* _DATA TO PROCESS_
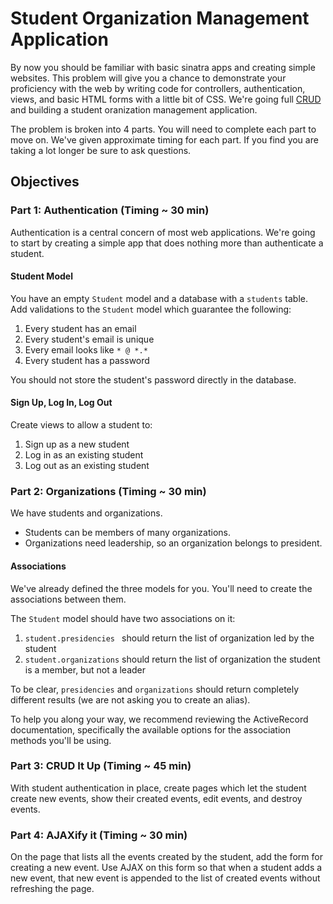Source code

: # Student Organization Management Application
By now you should be familiar with basic sinatra apps and creating simple websites.  This problem will give you a chance to demonstrate your proficiency with the web by writing code for controllers, authentication, views, and basic HTML forms with a little bit of CSS. We're going full [CRUD](http://en.wikipedia.org/wiki/Create,_read,_update_and_delete) and building a student oranization management application.

The problem is broken into 4 parts.  You will need to complete each part to move on. We've given approximate timing for each part.  If you find you are taking a lot longer be sure to ask questions.

## Objectives

### Part 1: Authentication (Timing ~ 30 min)

Authentication is a central concern of most web applications.  We're going to start by creating a simple app that does nothing more than authenticate a student.


#### Student Model

You have an empty `Student` model and a database with a `students` table.  Add validations to the `Student` model which guarantee the following:

1. Every student has an email
2. Every student's email is unique
3. Every email looks like `* @ *.*`
4. Every student has a password

You should not store the student's password directly in the database.

#### Sign Up, Log In, Log Out

Create views to allow a student to:

1. Sign up as a new student
2. Log in as an existing student
3. Log out as an existing student

### Part 2: Organizations  (Timing ~ 30 min)
We have students and organizations.
* Students can be members of many organizations.
* Organizations need leadership, so an organization belongs to president.

#### Associations

We've already defined the three models for you.  You'll need to create the associations between them.

The `Student` model should have two associations on it:

1. ``student.presidencies
`` should return the list of organization led by the student
2. ``student.organizations`` should return the list of organization the student is a member, but not a leader

To be clear, ```presidencies``` and ```organizations``` should return completely different results (we are not asking you to create an alias).

To help you along your way, we recommend reviewing the ActiveRecord documentation, specifically the available options for the association methods you'll be using.

### Part 3: CRUD It Up (Timing ~ 45 min)

With student authentication in place, create pages which let the student create new events, show their created events, edit events, and destroy events.

### Part 4: AJAXify it (Timing ~ 30 min)
On the page that lists all the events created by the student, add the form for creating a new event.  Use AJAX on this form so that when a student adds a new event, that new event is appended to the list of created events without refreshing the page.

* _DESCRIPTION OF THE TASK_
Only the lines above from the one with "belongs to president." through the one with "not a leader" should be duplicated, character for character.

* _FINISHED EXERCISE_
* Organizations need leadership, so an organization belongs to president.

#### Associations

We've already defined the three models for you.  You'll need to create the associations between them.

The `Student` model should have two associations on it:

1. ``student.presidencies
`` should return the list of organization led by the student
2. ``student.organizations`` should return the list of organization the student is a member, but not a leader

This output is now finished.